The United States Capitol is the seat of the United States Congress, the legislative branch of the U.S. federal government. It sits atop Capitol Hill, at the eastern end of the National Mall in Washington, D.C.. Though not at the geographic center of the Federal District, the Capitol forms the origin point for the District's street-numbering system and the District's four quadrants.
The original building was completed in the year 1800 and was subsequently expanded, particularly with the addition of the massive dome. Like the principal buildings of the executive and judicial branches, the Capitol is built in a distinctive neoclassical style and has a white exterior. Both its east and west elevations are formally referred to as fronts, though only the east front was intended for the reception of visitors and dignitaries.
In 2014, scaffolding was erected around the dome for a restoration project scheduled to be completed by early 2017.
The Capitol's building is marked by its central dome above a rotunda in the central section of the structure (which also includes, the older original smaller center flanked by the two original (designed 1793, occupied 1800) smaller two wings (inner north) and inner south) containing the two original smaller meeting chambers for the Senate and the House of Representatives (between 1800 and late 1850s) and then flanked by two further extended (newer) wings, one also for each chamber of the larger, more populous Congress: the new north wing is the Senate chamber and the new south wing is the House of Representatives chamber.
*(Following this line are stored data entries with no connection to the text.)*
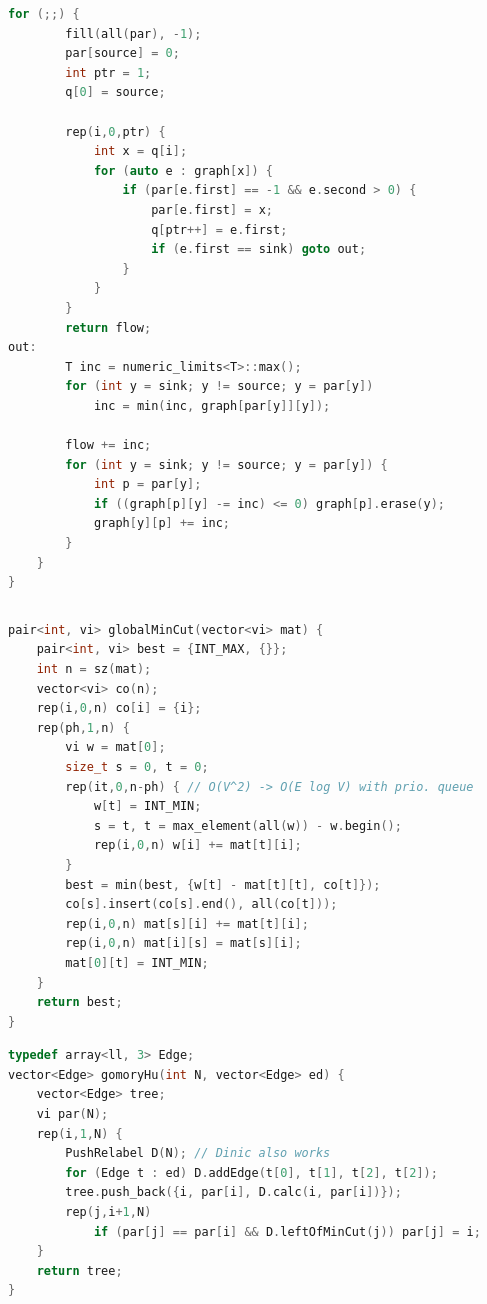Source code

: \begin{multicols}{\Columns}
\begin{lstlisting}[language=C++]
	for (;;) {
		fill(all(par), -1);
		par[source] = 0;
		int ptr = 1;
		q[0] = source;

		rep(i,0,ptr) {
			int x = q[i];
			for (auto e : graph[x]) {
				if (par[e.first] == -1 && e.second > 0) {
					par[e.first] = x;
					q[ptr++] = e.first;
					if (e.first == sink) goto out;
				}
			}
		}
		return flow;
out:
		T inc = numeric_limits<T>::max();
		for (int y = sink; y != source; y = par[y])
			inc = min(inc, graph[par[y]][y]);

		flow += inc;
		for (int y = sink; y != source; y = par[y]) {
			int p = par[y];
			if ((graph[p][y] -= inc) <= 0) graph[p].erase(y);
			graph[y][p] += inc;
		}
	}
}
\end{lstlisting}

\begin{lstlisting}[language=C++]

\end{lstlisting}

\begin{lstlisting}[language=C++]
pair<int, vi> globalMinCut(vector<vi> mat) {
	pair<int, vi> best = {INT_MAX, {}};
	int n = sz(mat);
	vector<vi> co(n);
	rep(i,0,n) co[i] = {i};
	rep(ph,1,n) {
		vi w = mat[0];
		size_t s = 0, t = 0;
		rep(it,0,n-ph) { // O(V^2) -> O(E log V) with prio. queue
			w[t] = INT_MIN;
			s = t, t = max_element(all(w)) - w.begin();
			rep(i,0,n) w[i] += mat[t][i];
		}
		best = min(best, {w[t] - mat[t][t], co[t]});
		co[s].insert(co[s].end(), all(co[t]));
		rep(i,0,n) mat[s][i] += mat[t][i];
		rep(i,0,n) mat[i][s] = mat[s][i];
		mat[0][t] = INT_MIN;
	}
	return best;
}
\end{lstlisting}

\begin{lstlisting}[language=C++]
typedef array<ll, 3> Edge;
vector<Edge> gomoryHu(int N, vector<Edge> ed) {
	vector<Edge> tree;
	vi par(N);
	rep(i,1,N) {
		PushRelabel D(N); // Dinic also works
		for (Edge t : ed) D.addEdge(t[0], t[1], t[2], t[2]);
		tree.push_back({i, par[i], D.calc(i, par[i])});
		rep(j,i+1,N)
			if (par[j] == par[i] && D.leftOfMinCut(j)) par[j] = i;
	}
	return tree;
}
\end{lstlisting}



\end{multicols}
Above these newer chambers are galleries where visitors can watch the Senate and House of Representatives. It is an example of the neoclassical architecture style. The statue on top of the dome is the "Statue of Freedom".
Underground tunnels and a private subway connect the main Capitol building with each of the Congressional office buildings in the surrounding complex. All rooms in the Capitol are designated as either S (for Senate) or H (for House), depending on whether they are north (Senate) or south (House) of the Rotunda. Additionally, all addresses in Washington, D.C. are designated N.E., N.W., S.E., or S.W., in relation to the Rotunda. Since the Capitol Rotunda is not precisely located in the center of the District of Columbia(it is slightly farther east and to the south), the four District quadrants on the old territories of Maryland and Virginia, north and south of the Potomac River are not the same shape and size.
The Capitol has a long history in art of the United States, beginning in 1856 with Italian/Greek American artist Constantino Brumidi and his murals in the hallways of the first floor of the Senate side of the Capitol. The murals, known as the Brumidi Corridors, reflect great moments and people in United States history. Among the original works are those depicting Benjamin Franklin, John Fitch, Robert Fulton, and events such as the Cession of Louisiana. Also decorating the walls are animals, insects and natural flora indigenous to the United States. Brumidi's design left many spaces open so that future events in United States history could be added. Among those added are the Spirit of St. Louis, the Moon landing, and the Space Shuttle Challenger shuttle crew.
Brumidi also worked within the Rotunda. He is responsible for the painting of "The Apotheosis of Washington" beneath the top of the dome, and also the famous "Frieze of American History". "The Apotheosis of Washington" was completed in 11 months and painted by Brumidi while suspended nearly 180 feet (55 m) in the air. It is said to be the first attempt by the United States to deify a founding father. Washington is depicted surrounded by 13 maidens in an inner ring with many Greek and Roman gods and goddesses below him in a second ring. The frieze is located around the inside of the base of the dome and is a chronological, pictorial history of the United States from the landing of Christopher Columbus to the Wright Brothers's flight in Kitty Hawk, North Carolina. The frieze was started in 1878 and was not completed until 1953. The frieze was therefore painted by four different artists: Brumidi, Filippo Costaggini, Charles Ayer Whipple, and Allyn Cox. The final scenes depicted in the fresco had not yet occurred when Brumidi began his "Frieze of the United States History".